Sephardic Green Beans (Fassoulia)
12-15 pearl onions (fresh or frozen)
2 lbs fresh green beans
1 tsp whole allspice
¼ tsp whole black peppercorns
3 cloves garlic, pressed or minced
2 Tbsp vegetable oil
2 tomatoes, coarsely chopped
1 tsp salt
1 cup water
pinch of brown sugar (optional)
If using fresh pearl onions, drop them whole into boiling water and boil for 3 minutes, then plunge into cold water. This makes peeling the onions much easier. Carefully cut off the stem ends and slip off the skins. Set aside. Remove the tip ends and stems of the green beans and cut each bean in half on the diagonal. Make a bouquet garni by placing the allspice and peppercorns in a small piece of cheesecloth, any clean porous fabric, or a coffee filter. Tie to close with string or thread. In a large saucepan, saute the garlic in the oil for a minute, stirring to prevent burning. Mix in the tomatoes, onions, beans, and salt. Continue to saute for a couple more minutes. Add the water, sugar, if desired, and the bouquet garni. Bring to a boil, and then reduce the heat, cover, and simmer for 30 minutes or until the beans are very tender. Remove the bouquet garni and adjust the salt and pepper to taste. Serve as a main dish or over couscous.

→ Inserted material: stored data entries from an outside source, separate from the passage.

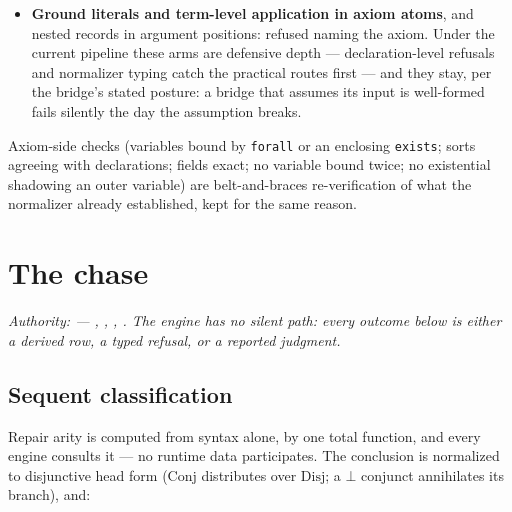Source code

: \begin{itemize}
\begin{Verbatim}[fontsize=\small,frame=leftline,rulecolor=\color{accentmid},framesep=3mm,xleftmargin=3mm]
side-condition territory, not v1 bridge vocabulary
\end{Verbatim}
A model-of member, on today's routes, is caught upstream by the
element-valued-function refusal instead (its codomain is not
\texttt{Prop}); the bridge's own instance-valued arm — refusing
instance members as loader territory — stands behind it as
defensive depth, per the posture above. A \texttt{List} codomain is
caught upstream the same way; a \texttt{List} in a \emph{field}
position reaches the bridge's own list arm (verified:
\texttt{relation `P` field `x` uses a `List` type — list payloads
are side-condition territory (the \{len, at, concat\} roster), not
v1 bridge vocabulary}).
\item \textbf{Ground literals and term-level application in axiom
atoms}, and nested records in argument positions: refused naming the
axiom. Under the current pipeline these arms are defensive depth —
declaration-level refusals and normalizer typing catch the practical
routes first — and they stay, per the bridge's stated posture: a
bridge that assumes its input is well-formed fails silently the day
the assumption breaks.
\end{itemize}

\noindent Axiom-side checks (variables bound by \texttt{forall} or an
enclosing \texttt{exists}; sorts agreeing with declarations; fields
exact; no variable bound twice; no existential shadowing an outer
variable) are belt-and-braces re-verification of what the normalizer
already established, kept for the same reason.

\section{The chase}
\label{sec:gr-chase}

\emph{Authority:  — ,
, , . The engine
has no silent path: every outcome below is either a derived row, a
typed refusal, or a reported judgment.}

\subsection{Sequent classification}
\label{sec:gr-chase-classify}

Repair arity is computed from syntax alone, by one total function,
and every engine consults it — no runtime data participates. The
conclusion is normalized to disjunctive head form ($\mathrm{Conj}$
distributes over $\mathrm{Disj}$; a $\bot$ conjunct annihilates its
branch), and:

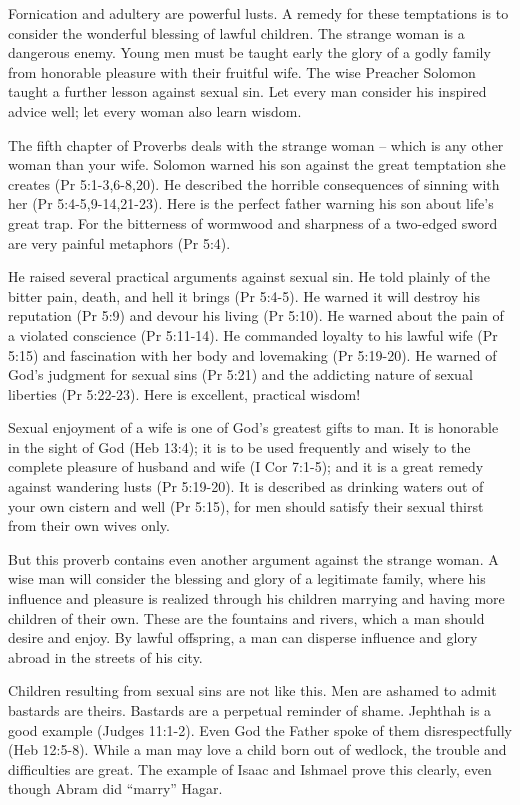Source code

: Fornication and adultery are powerful lusts. A remedy for these temptations is to consider the wonderful blessing of lawful children. The strange woman is a dangerous enemy. Young men must be taught early the glory of a godly family from honorable pleasure with their fruitful wife. The wise Preacher Solomon taught a further lesson against sexual sin. Let every man consider his inspired advice well; let every woman also learn wisdom.

The fifth chapter of Proverbs deals with the strange woman – which is any other woman than your wife. Solomon warned his son against the great temptation she creates (Pr 5:1-3,6-8,20). He described the horrible consequences of sinning with her (Pr 5:4-5,9-14,21-23). Here is the perfect father warning his son about life’s great trap. For the bitterness of wormwood and sharpness of a two-edged sword are very painful metaphors (Pr 5:4).

He raised several practical arguments against sexual sin. He told plainly of the bitter pain, death, and hell it brings (Pr 5:4-5). He warned it will destroy his reputation (Pr 5:9) and devour his living (Pr 5:10). He warned about the pain of a violated conscience (Pr 5:11-14). He commanded loyalty to his lawful wife (Pr 5:15) and fascination with her body and lovemaking (Pr 5:19-20). He warned of God’s judgment for sexual sins (Pr 5:21) and the addicting nature of sexual liberties (Pr 5:22-23). Here is excellent, practical wisdom!

Sexual enjoyment of a wife is one of God’s greatest gifts to man. It is honorable in the sight of God (Heb 13:4); it is to be used frequently and wisely to the complete pleasure of husband and wife (I Cor 7:1-5); and it is a great remedy against wandering lusts (Pr 5:19-20). It is described as drinking waters out of your own cistern and well (Pr 5:15), for men should satisfy their sexual thirst from their own wives only.

But this proverb contains even another argument against the strange woman. A wise man will consider the blessing and glory of a legitimate family, where his influence and pleasure is realized through his children marrying and having more children of their own. These are the fountains and rivers, which a man should desire and enjoy. By lawful offspring, a man can disperse influence and glory abroad in the streets of his city.

Children resulting from sexual sins are not like this. Men are ashamed to admit bastards are theirs. Bastards are a perpetual reminder of shame. Jephthah is a good example (Judges 11:1-2). Even God the Father spoke of them disrespectfully (Heb 12:5-8). While a man may love a child born out of wedlock, the trouble and difficulties are great. The example of Isaac and Ishmael prove this clearly, even though Abram did “marry” Hagar.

Serves 4-6. From the Sundays at Moosewood Restaurant cookbook.
Kettle Stew (Mole de Olla)
1 cup chopped onions
1 large garlic clove, minced or pressed
1-2 Tbsp minced chiles
3 Tbsp vegetable or olive oil
½ tsp ground cinnamon
¼ tsp ground cloves
4 small potatoes, cut into chunks (~2 cups)

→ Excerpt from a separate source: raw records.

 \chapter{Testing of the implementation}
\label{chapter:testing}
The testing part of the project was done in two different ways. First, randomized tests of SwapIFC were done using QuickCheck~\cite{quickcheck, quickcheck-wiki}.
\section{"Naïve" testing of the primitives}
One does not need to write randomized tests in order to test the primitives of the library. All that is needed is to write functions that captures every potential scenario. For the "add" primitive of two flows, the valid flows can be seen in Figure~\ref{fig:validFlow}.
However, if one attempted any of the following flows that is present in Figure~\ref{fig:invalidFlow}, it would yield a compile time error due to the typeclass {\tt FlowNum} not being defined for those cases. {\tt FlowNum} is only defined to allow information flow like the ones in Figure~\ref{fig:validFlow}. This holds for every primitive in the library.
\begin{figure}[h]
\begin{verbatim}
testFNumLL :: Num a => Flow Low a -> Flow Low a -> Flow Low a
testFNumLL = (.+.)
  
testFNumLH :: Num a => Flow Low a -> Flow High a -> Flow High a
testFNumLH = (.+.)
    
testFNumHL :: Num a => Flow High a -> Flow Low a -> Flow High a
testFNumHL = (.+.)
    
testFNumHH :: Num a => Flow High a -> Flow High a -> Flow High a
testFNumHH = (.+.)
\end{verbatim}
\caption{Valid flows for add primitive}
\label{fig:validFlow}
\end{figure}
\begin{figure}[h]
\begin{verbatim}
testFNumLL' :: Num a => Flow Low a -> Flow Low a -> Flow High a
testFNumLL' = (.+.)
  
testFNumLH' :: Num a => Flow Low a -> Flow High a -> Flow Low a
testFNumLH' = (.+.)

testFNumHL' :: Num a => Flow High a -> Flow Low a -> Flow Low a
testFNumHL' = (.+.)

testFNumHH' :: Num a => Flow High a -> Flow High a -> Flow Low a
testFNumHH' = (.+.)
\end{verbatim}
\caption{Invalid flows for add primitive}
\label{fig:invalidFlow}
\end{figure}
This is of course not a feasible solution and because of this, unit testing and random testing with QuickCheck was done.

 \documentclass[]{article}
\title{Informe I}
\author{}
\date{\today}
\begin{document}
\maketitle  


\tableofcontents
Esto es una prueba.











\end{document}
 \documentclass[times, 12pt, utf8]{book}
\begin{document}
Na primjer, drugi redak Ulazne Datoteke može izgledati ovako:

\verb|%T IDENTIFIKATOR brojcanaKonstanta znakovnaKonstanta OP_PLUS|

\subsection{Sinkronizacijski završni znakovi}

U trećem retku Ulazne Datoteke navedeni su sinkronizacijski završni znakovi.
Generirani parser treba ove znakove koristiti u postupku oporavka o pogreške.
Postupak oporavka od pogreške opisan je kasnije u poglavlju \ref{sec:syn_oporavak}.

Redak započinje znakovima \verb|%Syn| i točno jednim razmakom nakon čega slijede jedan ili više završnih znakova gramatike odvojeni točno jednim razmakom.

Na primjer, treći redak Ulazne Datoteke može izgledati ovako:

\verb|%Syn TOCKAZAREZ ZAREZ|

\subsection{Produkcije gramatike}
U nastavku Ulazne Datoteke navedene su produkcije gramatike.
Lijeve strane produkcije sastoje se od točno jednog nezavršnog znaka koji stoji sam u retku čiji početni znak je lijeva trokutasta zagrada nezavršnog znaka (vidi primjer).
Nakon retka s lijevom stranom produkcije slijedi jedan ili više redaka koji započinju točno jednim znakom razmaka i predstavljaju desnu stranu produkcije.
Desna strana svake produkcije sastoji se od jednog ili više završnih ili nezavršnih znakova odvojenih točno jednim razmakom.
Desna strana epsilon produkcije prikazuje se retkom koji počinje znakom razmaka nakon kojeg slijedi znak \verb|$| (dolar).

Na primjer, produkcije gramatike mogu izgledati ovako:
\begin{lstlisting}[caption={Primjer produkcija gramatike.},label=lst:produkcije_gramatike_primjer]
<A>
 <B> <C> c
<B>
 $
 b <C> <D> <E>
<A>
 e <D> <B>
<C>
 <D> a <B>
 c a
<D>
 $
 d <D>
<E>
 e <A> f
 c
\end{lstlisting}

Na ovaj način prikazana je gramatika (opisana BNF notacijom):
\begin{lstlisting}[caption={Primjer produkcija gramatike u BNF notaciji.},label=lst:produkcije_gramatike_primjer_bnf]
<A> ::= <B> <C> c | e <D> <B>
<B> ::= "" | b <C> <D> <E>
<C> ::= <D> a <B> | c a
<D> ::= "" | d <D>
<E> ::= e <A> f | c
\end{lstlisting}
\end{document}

3 cups undrained canned tomatoes, chopped (28 oz can)
2 cups cut green beans
1 small zucchini, sliced (~2 cups)
2 cups cut corn (frozen or fresh)
1-2 Tbsp chopped fresh cilantro (optional)
salt to taste
grated cheddar cheese or sour cream
In a stewpot or large saucepan, saute the onions, garlic, and chiles in the oil for about 5 minutes. Include the seeds from the chiles if you like a hotter stew, discard them if you don’t. Add the cinnamon, cloves, and potatoes and cook, covered, for another 5 minutes. Stir in the tomatoes and the green beans, cover, and cook 5 minutes more. Add the zucchini and corn. Simmer, covered, on low heat until all the vegetables are tender. If the stew seems too dry, add tomato juice or water. Add cilantro, if desire, and salt to taste. Serve topped with plenty of grated cheese or sour cream. Makes 4 servings. From the Sundays at Moosewood Restaurant cookbook.